[Information given]

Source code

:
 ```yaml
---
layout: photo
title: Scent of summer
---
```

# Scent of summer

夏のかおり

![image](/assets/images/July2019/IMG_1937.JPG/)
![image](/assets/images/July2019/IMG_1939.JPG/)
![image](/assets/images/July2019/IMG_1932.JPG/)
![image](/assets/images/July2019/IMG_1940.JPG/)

[Instructions for the task]
A word-for-word copy of the material is required.

[Your response]
Source code

:
 ```yaml
---
layout: photo
title: Scent of summer
---
```

# Scent of summer

夏のかおり

![image](/assets/images/July2019/IMG_1937.JPG/)
![image](/assets/images/July2019/IMG_1939.JPG/)
![image](/assets/images/July2019/IMG_1932.JPG/)
![image](/assets/images/July2019/IMG_1940.JPG/)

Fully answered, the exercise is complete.